OMV’s balance sheet remained very solid, with net debt amounting to € 3.3 billion and a low leverage ratio of 12 percent at the end of June 2024. OMV had a cash position of € 5.4 billion and € 4.3 billion in undrawn committed credit facilities at the end of June 2024.
Alfred Stern, Chairman of the Executive Board and CEO of OMV: “OMV has achieved solid results in the second quarter. All three business segments are delivering on the goals of our Strategy 2030. Chemicals and Fuels & Feedstock have benefited from improved earnings, while the Energy segment was influenced primarily by lower results in the gas and power business and legislative changes. OMV remains on track and keeps generating solid cashflows. Our financial strength is supporting the biggest transformation in the history of our company. We are charting a course to become an integrated sustainable chemicals, fuels and energy company.”
OMV’s Chemicals segment reported substantial growth in operating profit year-on-year due to positive inventory effects. Indicator margins for polyethylene and polypropylene increased mainly as a result of fewer imports following bottlenecks in the Red Sea and Panama Canal, and growing concerns about the security of supply. There was also a higher result contribution from the Borealis joint ventures. The main driver was Borouge, the joint venture of Borealis and ADNOC, which generated substantially higher sales volumes.

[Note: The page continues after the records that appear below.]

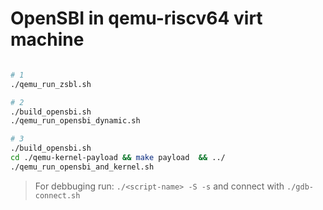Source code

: # OpenSBI in qemu-riscv64 virt machine


```sh

# 1
./qemu_run_zsbl.sh

# 2
./build_opensbi.sh
./qemu_run_opensbi_dynamic.sh

# 3
./build_opensbi.sh
cd ./qemu-kernel-payload && make payload  && ../
./qemu_run_opensbi_and_kernel.sh

```

> For debbuging run: `./<script-name> -S -s` and connect with `./gdb-connect.sh`
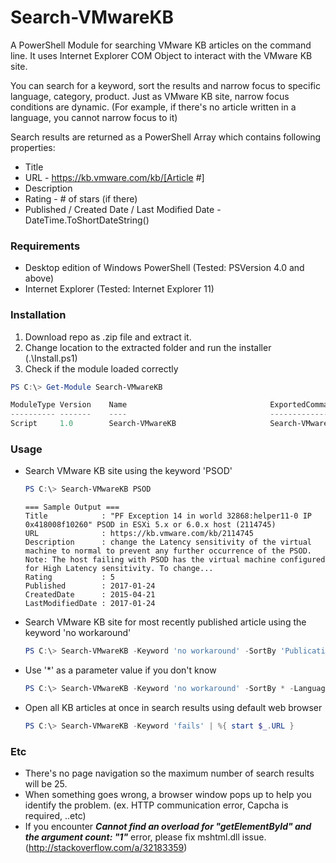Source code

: # Search-VMwareKB

A PowerShell Module for searching VMware KB articles on the command line.
It uses Internet Explorer COM Object to interact with the VMware KB site.


You can search for a keyword, sort the results and narrow focus to specific language, category, product.
Just as VMware KB site, narrow focus conditions are dynamic.
(For example, if there's no article written in a language, you cannot narrow focus to it)

Search results are returned as a PowerShell Array which contains following properties:

- Title
- URL - https://kb.vmware.com/kb/[Article #]
- Description
- Rating - # of stars (if there)
- Published / Created Date / Last Modified Date - DateTime.ToShortDateString()




### Requirements

- Desktop edition of Windows PowerShell (Tested: PSVersion 4.0 and above)
- Internet Explorer (Tested: Internet Explorer 11)




### Installation

1. Download repo as .zip file and extract it.
2. Change location to the extracted folder and run the installer (.\Install.ps1)
3. Check if the module loaded correctly

```powershell
PS C:\> Get-Module Search-VMwareKB

ModuleType Version    Name                                ExportedCommands
---------- -------    ----                                ----------------
Script     1.0        Search-VMwareKB                     Search-VMwareKB
```



### Usage

- Search VMware KB site using the keyword 'PSOD'

  ```powershell
  PS C:\> Search-VMwareKB PSOD
  ```

  ```
  === Sample Output ===
  Title            : "PF Exception 14 in world 32868:helper11-0 IP 0x418008f10260" PSOD in ESXi 5.x or 6.0.x host (2114745)
  URL              : https://kb.vmware.com/kb/2114745
  Description      : change the Latency sensitivity of the virtual machine to normal to prevent any further occurrence of the PSOD. Note: The host failing with PSOD has the virtual machine configured for High Latency sensitivity. To change...
  Rating           : 5
  Published        : 2017-01-24
  CreatedDate      : 2015-04-21
  LastModifiedDate : 2017-01-24
  ```


- Search VMware KB site for most recently published article using the keyword 'no workaround' 

  ```powershell
  PS C:\> Search-VMwareKB -Keyword 'no workaround' -SortBy 'Publication Date'
  ```


- Use '*' as a parameter value if you don't know

  ```powershell
  PS C:\> Search-VMwareKB -Keyword 'no workaround' -SortBy * -Language * -Category * -Product *
  ```

- Open all KB articles at once in search results using default web browser

  ```powershell
  PS C:\> Search-VMwareKB -Keyword 'fails' | %{ start $_.URL }
  ```




### Etc

- There's no page navigation so the maximum number of search results will be 25.
- When something goes wrong, a browser window pops up to help you identify the problem.
  (ex. HTTP communication error, Capcha is required, ..etc)
- If you encounter **_Cannot find an overload for "getElementById" and the argument count: "1"_** error, please fix mshtml.dll issue. (http://stackoverflow.com/a/32183359)
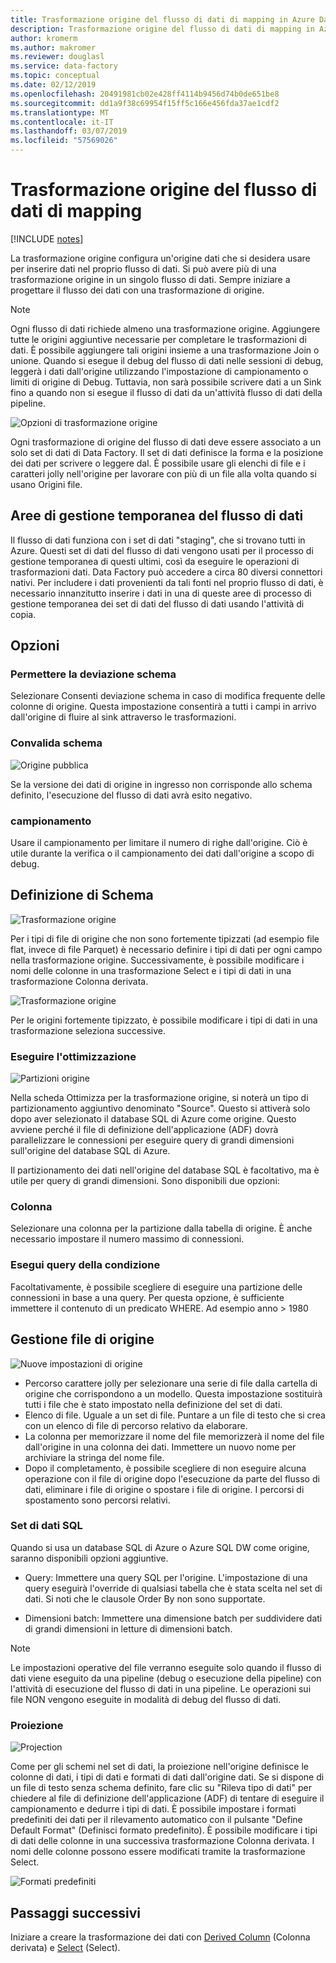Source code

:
 ```yaml
---
title: Trasformazione origine del flusso di dati di mapping in Azure Data Factory
description: Trasformazione origine del flusso di dati di mapping in Azure Data Factory
author: kromerm
ms.author: makromer
ms.reviewer: douglasl
ms.service: data-factory
ms.topic: conceptual
ms.date: 02/12/2019
ms.openlocfilehash: 20491981cb02e428ff4114b9456d74b0de651be8
ms.sourcegitcommit: dd1a9f38c69954f15ff5c166e456fda37ae1cdf2
ms.translationtype: MT
ms.contentlocale: it-IT
ms.lasthandoff: 03/07/2019
ms.locfileid: "57569026"
---
```

# <a name="mapping-data-flow-source-transformation"></a>Trasformazione origine del flusso di dati di mapping

[!INCLUDE [notes](../../includes/data-factory-data-flow-preview.md)]

La trasformazione origine configura un'origine dati che si desidera usare per inserire dati nel proprio flusso di dati. Si può avere più di una trasformazione origine in un singolo flusso di dati. Sempre iniziare a progettare il flusso dei dati con una trasformazione di origine.

> [!NOTE]
> Ogni flusso di dati richiede almeno una trasformazione origine. Aggiungere tutte le origini aggiuntive necessarie per completare le trasformazioni di dati. È possibile aggiungere tali origini insieme a una trasformazione Join o unione. Quando si esegue il debug del flusso di dati nelle sessioni di debug, leggerà i dati dall'origine utilizzando l'impostazione di campionamento o limiti di origine di Debug. Tuttavia, non sarà possibile scrivere dati a un Sink fino a quando non si esegue il flusso di dati da un'attività flusso di dati della pipeline. 

![Opzioni di trasformazione origine](media/data-flow/source.png "origine")

Ogni trasformazione di origine del flusso di dati deve essere associato a un solo set di dati di Data Factory. Il set di dati definisce la forma e la posizione dei dati per scrivere o leggere dal. È possibile usare gli elenchi di file e i caratteri jolly nell'origine per lavorare con più di un file alla volta quando si usano Origini file.

## <a name="data-flow-staging-areas"></a>Aree di gestione temporanea del flusso di dati

Il flusso di dati funziona con i set di dati "staging", che si trovano tutti in Azure. Questi set di dati del flusso di dati vengono usati per il processo di gestione temporanea di questi ultimi, così da eseguire le operazioni di trasformazioni dati. Data Factory può accedere a circa 80 diversi connettori nativi. Per includere i dati provenienti da tali fonti nel proprio flusso di dati, è necessario innanzitutto inserire i dati in una di queste aree di processo di gestione temporanea dei set di dati del flusso di dati usando l'attività di copia.

## <a name="options"></a>Opzioni

### <a name="allow-schema-drift"></a>Permettere la deviazione schema
Selezionare Consenti deviazione schema in caso di modifica frequente delle colonne di origine. Questa impostazione consentirà a tutti i campi in arrivo dall'origine di fluire al sink attraverso le trasformazioni.

### <a name="validate-schema"></a>Convalida schema

![Origine pubblica](media/data-flow/source1.png "origine pubblica 1")

Se la versione dei dati di origine in ingresso non corrisponde allo schema definito, l'esecuzione del flusso di dati avrà esito negativo.

### <a name="sampling"></a>campionamento
Usare il campionamento per limitare il numero di righe dall'origine.  Ciò è utile durante la verifica o il campionamento dei dati dall'origine a scopo di debug.

## <a name="define-schema"></a>Definizione di Schema

![Trasformazione origine](media/data-flow/source2.png "origine 2")

Per i tipi di file di origine che non sono fortemente tipizzati (ad esempio file flat, invece di file Parquet) è necessario definire i tipi di dati per ogni campo nella trasformazione origine. Successivamente, è possibile modificare i nomi delle colonne in una trasformazione Select e i tipi di dati in una trasformazione Colonna derivata. 

![Trasformazione origine](media/data-flow/source003.png "tipi di dati")

Per le origini fortemente tipizzato, è possibile modificare i tipi di dati in una trasformazione seleziona successive. 

### <a name="optimize"></a>Eseguire l'ottimizzazione

![Partizioni origine](media/data-flow/sourcepart.png "partizionamento")

Nella scheda Ottimizza per la trasformazione origine, si noterà un tipo di partizionamento aggiuntivo denominato "Source". Questo si attiverà solo dopo aver selezionato il database SQL di Azure come origine. Questo avviene perché il file di definizione dell'applicazione (ADF) dovrà parallelizzare le connessioni per eseguire query di grandi dimensioni sull'origine del database SQL di Azure.

Il partizionamento dei dati nell'origine del database SQL è facoltativo, ma è utile per query di grandi dimensioni. Sono disponibili due opzioni:

### <a name="column"></a>Colonna

Selezionare una colonna per la partizione dalla tabella di origine. È anche necessario impostare il numero massimo di connessioni.

### <a name="query-condition"></a>Esegui query della condizione

Facoltativamente, è possibile scegliere di eseguire una partizione delle connessioni in base a una query. Per questa opzione, è sufficiente immettere il contenuto di un predicato WHERE. Ad esempio anno > 1980

## <a name="source-file-management"></a>Gestione file di origine
![Nuove impostazioni di origine](media/data-flow/source2.png "nuove impostazioni")

* Percorso carattere jolly per selezionare una serie di file dalla cartella di origine che corrispondono a un modello. Questa impostazione sostituirà tutti i file che è stato impostato nella definizione del set di dati.
* Elenco di file. Uguale a un set di file. Puntare a un file di testo che si crea con un elenco di file di percorso relativo da elaborare.
* La colonna per memorizzare il nome del file memorizzerà il nome del file dall'origine in una colonna dei dati. Immettere un nuovo nome per archiviare la stringa del nome file.
* Dopo il completamento, è possibile scegliere di non eseguire alcuna operazione con il file di origine dopo l'esecuzione da parte del flusso di dati, eliminare i file di origine o spostare i file di origine. I percorsi di spostamento sono percorsi relativi.

### <a name="sql-datasets"></a>Set di dati SQL

Quando si usa un database SQL di Azure o Azure SQL DW come origine, saranno disponibili opzioni aggiuntive.

* Query: Immettere una query SQL per l'origine. L'impostazione di una query eseguirà l'override di qualsiasi tabella che è stata scelta nel set di dati. Si noti che le clausole Order By non sono supportate.

* Dimensioni batch: Immettere una dimensione batch per suddividere dati di grandi dimensioni in letture di dimensioni batch.

> [!NOTE]
> Le impostazioni operative del file verranno eseguite solo quando il flusso di dati viene eseguito da una pipeline (debug o esecuzione della pipeline) con l'attività di esecuzione del flusso di dati in una pipeline. Le operazioni sui file NON vengono eseguite in modalità di debug del flusso di dati.

### <a name="projection"></a>Proiezione

![Projection](media/data-flow/source3.png "Projection")

Come per gli schemi nel set di dati, la proiezione nell'origine definisce le colonne di dati, i tipi di dati e formati di dati dall'origine dati. Se si dispone di un file di testo senza schema definito, fare clic su "Rileva tipo di dati" per chiedere al file di definizione dell'applicazione (ADF) di tentare di eseguire il campionamento e dedurre i tipi di dati. È possibile impostare i formati predefiniti dei dati per il rilevamento automatico con il pulsante "Define Default Format" (Definisci formato predefinito). È possibile modificare i tipi di dati delle colonne in una successiva trasformazione Colonna derivata. I nomi delle colonne possono essere modificati tramite la trasformazione Select.

![Formati predefiniti](media/data-flow/source2.png "Formati predefiniti")

## <a name="next-steps"></a>Passaggi successivi

Iniziare a creare la trasformazione dei dati con [Derived Column](data-flow-derived-column.md) (Colonna derivata) e [Select](data-flow-select.md) (Select).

The Fuels & Feedstock segment saw a notable increase in operating profit mainly driven by a higher refinery utilization rate in Europe, positive supply effects and lower utility expenses. Additionally, the higher contribution from fuel sales in Europe had a positive impact on the second quarter’s results.
The profit in the Energy segment fell due to lower contribution from the Gas Marketing & Power business. Lower margins, primarily due to a change in legislation for the gas and power sector in Romania, which came into effect in April 2024, negatively impacted the result in the second quarter. A better result in OMV’s Exploration & Production business could only partially offset this effect.